_ENTRIES SHOWN_
------------------------------------------------------------------------
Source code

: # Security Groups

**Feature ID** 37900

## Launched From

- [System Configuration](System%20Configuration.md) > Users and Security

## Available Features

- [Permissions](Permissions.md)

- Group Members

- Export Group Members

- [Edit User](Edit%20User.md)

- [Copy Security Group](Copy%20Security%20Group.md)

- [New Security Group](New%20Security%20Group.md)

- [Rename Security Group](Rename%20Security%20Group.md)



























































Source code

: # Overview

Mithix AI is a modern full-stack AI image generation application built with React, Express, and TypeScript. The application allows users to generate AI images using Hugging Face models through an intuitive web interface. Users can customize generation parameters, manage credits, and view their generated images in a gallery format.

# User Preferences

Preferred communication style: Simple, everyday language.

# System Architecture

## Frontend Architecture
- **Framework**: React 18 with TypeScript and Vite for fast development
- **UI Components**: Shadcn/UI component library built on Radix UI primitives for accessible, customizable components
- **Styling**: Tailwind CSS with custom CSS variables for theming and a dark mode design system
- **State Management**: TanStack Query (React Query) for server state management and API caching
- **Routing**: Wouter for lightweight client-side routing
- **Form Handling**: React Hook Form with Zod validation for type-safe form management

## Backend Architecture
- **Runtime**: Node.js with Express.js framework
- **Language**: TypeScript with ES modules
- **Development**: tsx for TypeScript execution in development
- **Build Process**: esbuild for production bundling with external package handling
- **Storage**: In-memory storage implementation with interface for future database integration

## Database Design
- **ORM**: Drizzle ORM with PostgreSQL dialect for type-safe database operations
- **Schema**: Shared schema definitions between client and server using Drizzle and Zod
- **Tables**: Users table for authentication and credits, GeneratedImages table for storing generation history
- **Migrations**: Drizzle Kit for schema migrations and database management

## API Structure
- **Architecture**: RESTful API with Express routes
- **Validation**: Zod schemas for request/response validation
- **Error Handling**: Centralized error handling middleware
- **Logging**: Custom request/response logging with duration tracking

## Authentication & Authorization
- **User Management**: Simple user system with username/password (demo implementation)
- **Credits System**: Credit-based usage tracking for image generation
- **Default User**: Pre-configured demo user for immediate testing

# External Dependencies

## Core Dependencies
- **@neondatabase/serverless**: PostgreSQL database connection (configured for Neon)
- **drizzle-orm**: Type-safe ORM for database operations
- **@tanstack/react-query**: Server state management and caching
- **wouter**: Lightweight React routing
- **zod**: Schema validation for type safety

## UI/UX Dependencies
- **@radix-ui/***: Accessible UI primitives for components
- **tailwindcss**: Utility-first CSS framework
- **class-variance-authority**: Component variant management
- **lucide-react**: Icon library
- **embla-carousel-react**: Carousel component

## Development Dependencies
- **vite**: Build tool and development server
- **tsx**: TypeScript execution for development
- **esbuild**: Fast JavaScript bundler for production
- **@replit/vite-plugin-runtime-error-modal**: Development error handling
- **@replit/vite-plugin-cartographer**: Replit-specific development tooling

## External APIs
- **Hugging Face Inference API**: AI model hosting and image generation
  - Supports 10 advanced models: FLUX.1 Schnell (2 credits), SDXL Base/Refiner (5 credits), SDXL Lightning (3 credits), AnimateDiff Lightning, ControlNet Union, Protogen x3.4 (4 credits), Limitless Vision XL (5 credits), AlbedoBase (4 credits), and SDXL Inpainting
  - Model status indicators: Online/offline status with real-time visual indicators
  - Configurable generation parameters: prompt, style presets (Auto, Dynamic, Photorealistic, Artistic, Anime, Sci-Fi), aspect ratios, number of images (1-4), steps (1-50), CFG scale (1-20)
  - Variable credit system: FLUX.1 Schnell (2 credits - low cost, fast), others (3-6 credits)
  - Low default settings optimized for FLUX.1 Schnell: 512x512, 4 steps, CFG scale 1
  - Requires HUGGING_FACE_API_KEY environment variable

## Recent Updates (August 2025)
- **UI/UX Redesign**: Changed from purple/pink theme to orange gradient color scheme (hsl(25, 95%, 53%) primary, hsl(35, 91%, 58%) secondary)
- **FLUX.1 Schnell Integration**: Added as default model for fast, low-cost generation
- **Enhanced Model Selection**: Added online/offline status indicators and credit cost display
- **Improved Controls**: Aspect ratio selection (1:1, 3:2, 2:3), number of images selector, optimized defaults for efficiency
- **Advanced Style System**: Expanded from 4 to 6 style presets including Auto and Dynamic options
------------------------------------------------------------------------
_TASK GOAL_
Set every record down again exactly as written.

_RESULT OF THIS EXERCISE_
Source code

: # Security Groups

**Feature ID** 37900

## Launched From

- [System Configuration](System%20Configuration.md) > Users and Security

## Available Features

- [Permissions](Permissions.md)

- Group Members

- Export Group Members

- [Edit User](Edit%20User.md)

- [Copy Security Group](Copy%20Security%20Group.md)

- [New Security Group](New%20Security%20Group.md)

- [Rename Security Group](Rename%20Security%20Group.md)



























































Source code

: # Overview

Mithix AI is a modern full-stack AI image generation application built with React, Express, and TypeScript. The application allows users to generate AI images using Hugging Face models through an intuitive web interface. Users can customize generation parameters, manage credits, and view their generated images in a gallery format.

# User Preferences

Preferred communication style: Simple, everyday language.

# System Architecture

## Frontend Architecture
- **Framework**: React 18 with TypeScript and Vite for fast development
- **UI Components**: Shadcn/UI component library built on Radix UI primitives for accessible, customizable components
- **Styling**: Tailwind CSS with custom CSS variables for theming and a dark mode design system
- **State Management**: TanStack Query (React Query) for server state management and API caching
- **Routing**: Wouter for lightweight client-side routing
- **Form Handling**: React Hook Form with Zod validation for type-safe form management

## Backend Architecture
- **Runtime**: Node.js with Express.js framework
- **Language**: TypeScript with ES modules
- **Development**: tsx for TypeScript execution in development
- **Build Process**: esbuild for production bundling with external package handling
- **Storage**: In-memory storage implementation with interface for future database integration

## Database Design
- **ORM**: Drizzle ORM with PostgreSQL dialect for type-safe database operations
- **Schema**: Shared schema definitions between client and server using Drizzle and Zod
- **Tables**: Users table for authentication and credits, GeneratedImages table for storing generation history
- **Migrations**: Drizzle Kit for schema migrations and database management

## API Structure
- **Architecture**: RESTful API with Express routes
- **Validation**: Zod schemas for request/response validation
- **Error Handling**: Centralized error handling middleware
- **Logging**: Custom request/response logging with duration tracking

## Authentication & Authorization
- **User Management**: Simple user system with username/password (demo implementation)
- **Credits System**: Credit-based usage tracking for image generation
- **Default User**: Pre-configured demo user for immediate testing

# External Dependencies

## Core Dependencies
- **@neondatabase/serverless**: PostgreSQL database connection (configured for Neon)
- **drizzle-orm**: Type-safe ORM for database operations
- **@tanstack/react-query**: Server state management and caching
- **wouter**: Lightweight React routing
- **zod**: Schema validation for type safety

## UI/UX Dependencies
- **@radix-ui/***: Accessible UI primitives for components
- **tailwindcss**: Utility-first CSS framework
- **class-variance-authority**: Component variant management
- **lucide-react**: Icon library
- **embla-carousel-react**: Carousel component

## Development Dependencies
- **vite**: Build tool and development server
- **tsx**: TypeScript execution for development
- **esbuild**: Fast JavaScript bundler for production
- **@replit/vite-plugin-runtime-error-modal**: Development error handling
- **@replit/vite-plugin-cartographer**: Replit-specific development tooling

## External APIs
- **Hugging Face Inference API**: AI model hosting and image generation
  - Supports 10 advanced models: FLUX.1 Schnell (2 credits), SDXL Base/Refiner (5 credits), SDXL Lightning (3 credits), AnimateDiff Lightning, ControlNet Union, Protogen x3.4 (4 credits), Limitless Vision XL (5 credits), AlbedoBase (4 credits), and SDXL Inpainting
  - Model status indicators: Online/offline status with real-time visual indicators
  - Configurable generation parameters: prompt, style presets (Auto, Dynamic, Photorealistic, Artistic, Anime, Sci-Fi), aspect ratios, number of images (1-4), steps (1-50), CFG scale (1-20)
  - Variable credit system: FLUX.1 Schnell (2 credits - low cost, fast), others (3-6 credits)
  - Low default settings optimized for FLUX.1 Schnell: 512x512, 4 steps, CFG scale 1
  - Requires HUGGING_FACE_API_KEY environment variable

## Recent Updates (August 2025)
- **UI/UX Redesign**: Changed from purple/pink theme to orange gradient color scheme (hsl(25, 95%, 53%) primary, hsl(35, 91%, 58%) secondary)
- **FLUX.1 Schnell Integration**: Added as default model for fast, low-cost generation
- **Enhanced Model Selection**: Added online/offline status indicators and credit cost display
- **Improved Controls**: Aspect ratio selection (1:1, 3:2, 2:3), number of images selector, optimized defaults for efficiency
- **Advanced Style System**: Expanded from 4 to 6 style presets including Auto and Dynamic options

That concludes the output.